Saved data entries.
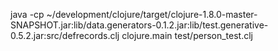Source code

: java -cp ~/development/clojure/target/clojure-1.8.0-master-SNAPSHOT.jar:lib/data.generators-0.1.2.jar:lib/test.generative-0.5.2.jar:src/defrecords.clj clojure.main test/person_test.clj
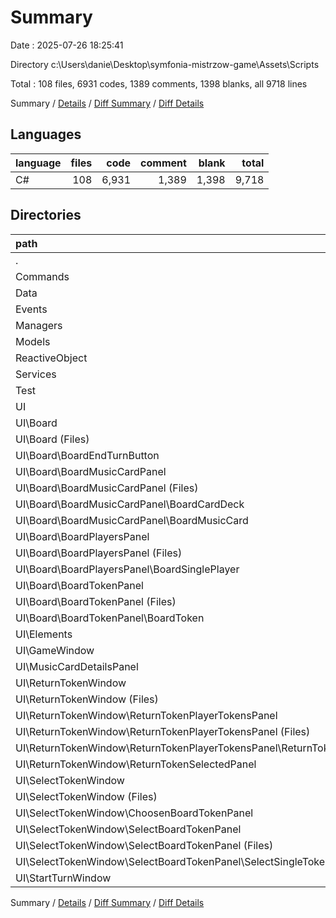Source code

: # Summary

Date : 2025-07-26 18:25:41

Directory c:\\Users\\danie\\Desktop\\symfonia-mistrzow-game\\Assets\\Scripts

Total : 108 files,  6931 codes, 1389 comments, 1398 blanks, all 9718 lines

Summary / [Details](details.md) / [Diff Summary](diff.md) / [Diff Details](diff-details.md)

## Languages
| language | files | code | comment | blank | total |
| :--- | ---: | ---: | ---: | ---: | ---: |
| C# | 108 | 6,931 | 1,389 | 1,398 | 9,718 |

## Directories
| path | files | code | comment | blank | total |
| :--- | ---: | ---: | ---: | ---: | ---: |
| . | 108 | 6,931 | 1,389 | 1,398 | 9,718 |
| Commands | 9 | 1,044 | 834 | 230 | 2,108 |
| Data | 6 | 222 | 9 | 28 | 259 |
| Events | 4 | 458 | 277 | 96 | 831 |
| Managers | 1 | 49 | 12 | 12 | 73 |
| Models | 11 | 1,189 | 29 | 244 | 1,462 |
| ReactiveObject | 3 | 175 | 41 | 29 | 245 |
| Services | 2 | 139 | 8 | 34 | 181 |
| Test | 1 | 34 | 0 | 5 | 39 |
| UI | 71 | 3,621 | 179 | 720 | 4,520 |
| UI\\Board | 33 | 1,484 | 66 | 315 | 1,865 |
| UI\\Board (Files) | 3 | 92 | 1 | 15 | 108 |
| UI\\Board\\BoardEndTurnButton | 3 | 108 | 0 | 25 | 133 |
| UI\\Board\\BoardMusicCardPanel | 13 | 606 | 48 | 129 | 783 |
| UI\\Board\\BoardMusicCardPanel (Files) | 3 | 136 | 7 | 32 | 175 |
| UI\\Board\\BoardMusicCardPanel\\BoardCardDeck | 4 | 45 | 0 | 11 | 56 |
| UI\\Board\\BoardMusicCardPanel\\BoardMusicCard | 6 | 425 | 41 | 86 | 552 |
| UI\\Board\\BoardPlayersPanel | 6 | 215 | 0 | 42 | 257 |
| UI\\Board\\BoardPlayersPanel (Files) | 3 | 87 | 0 | 19 | 106 |
| UI\\Board\\BoardPlayersPanel\\BoardSinglePlayer | 3 | 128 | 0 | 23 | 151 |
| UI\\Board\\BoardTokenPanel | 8 | 463 | 17 | 104 | 584 |
| UI\\Board\\BoardTokenPanel (Files) | 3 | 83 | 0 | 16 | 99 |
| UI\\Board\\BoardTokenPanel\\BoardToken | 5 | 380 | 17 | 88 | 485 |
| UI\\Elements | 1 | 20 | 0 | 3 | 23 |
| UI\\GameWindow | 3 | 97 | 4 | 16 | 117 |
| UI\\MusicCardDetailsPanel | 6 | 676 | 101 | 149 | 926 |
| UI\\ReturnTokenWindow | 12 | 352 | 0 | 61 | 413 |
| UI\\ReturnTokenWindow (Files) | 3 | 134 | 0 | 21 | 155 |
| UI\\ReturnTokenWindow\\ReturnTokenPlayerTokensPanel | 6 | 218 | 0 | 37 | 255 |
| UI\\ReturnTokenWindow\\ReturnTokenPlayerTokensPanel (Files) | 3 | 29 | 0 | 5 | 34 |
| UI\\ReturnTokenWindow\\ReturnTokenPlayerTokensPanel\\ReturnTokenSinglePlayerToken | 3 | 189 | 0 | 32 | 221 |
| UI\\ReturnTokenWindow\\ReturnTokenSelectedPanel | 3 | 0 | 0 | 3 | 3 |
| UI\\SelectTokenWindow | 13 | 859 | 8 | 152 | 1,019 |
| UI\\SelectTokenWindow (Files) | 3 | 190 | 1 | 37 | 228 |
| UI\\SelectTokenWindow\\ChoosenBoardTokenPanel | 4 | 306 | 0 | 51 | 357 |
| UI\\SelectTokenWindow\\SelectBoardTokenPanel | 6 | 363 | 7 | 64 | 434 |
| UI\\SelectTokenWindow\\SelectBoardTokenPanel (Files) | 3 | 118 | 0 | 24 | 142 |
| UI\\SelectTokenWindow\\SelectBoardTokenPanel\\SelectSingleToken | 3 | 245 | 7 | 40 | 292 |
| UI\\StartTurnWindow | 3 | 133 | 0 | 24 | 157 |

Summary / [Details](details.md) / [Diff Summary](diff.md) / [Diff Details](diff-details.md)
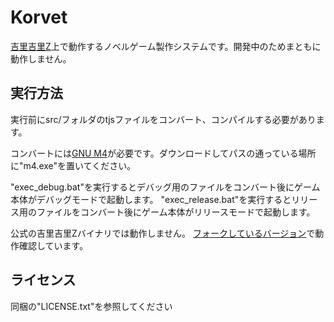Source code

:# Korvet

[吉里吉里Z](http://krkrz.github.io/)上で動作するノベルゲーム製作システムです。開発中のためまともに動作しません。



## 実行方法
実行前にsrc/フォルダのtjsファイルをコンバート、コンパイルする必要があります。

コンバートには[GNU M4](https://www.gnu.org/software/m4/)が必要です。ダウンロードしてパスの通っている場所に"m4.exe"を置いてください。

"exec_debug.bat"を実行するとデバッグ用のファイルをコンバート後にゲーム本体がデバッグモードで起動します。
"exec_release.bat"を実行するとリリース用のファイルをコンバート後にゲーム本体がリリースモードで起動します。

公式の吉里吉里Zバイナリでは動作しません。
[フォークしているバージョン](https://github.com/sakano/krkrz)で動作確認しています。



## ライセンス
同梱の"LICENSE.txt"を参照してください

Task goal. Where the word "ReturnTokenPlayerTokensPanel" occurs in a line of the records, copy that line.

Task answer.
| UI\\ReturnTokenWindow\\ReturnTokenPlayerTokensPanel | 6 | 218 | 0 | 37 | 255 |
| UI\\ReturnTokenWindow\\ReturnTokenPlayerTokensPanel (Files) | 3 | 29 | 0 | 5 | 34 |
| UI\\ReturnTokenWindow\\ReturnTokenPlayerTokensPanel\\ReturnTokenSinglePlayerToken | 3 | 189 | 0 | 32 | 221 |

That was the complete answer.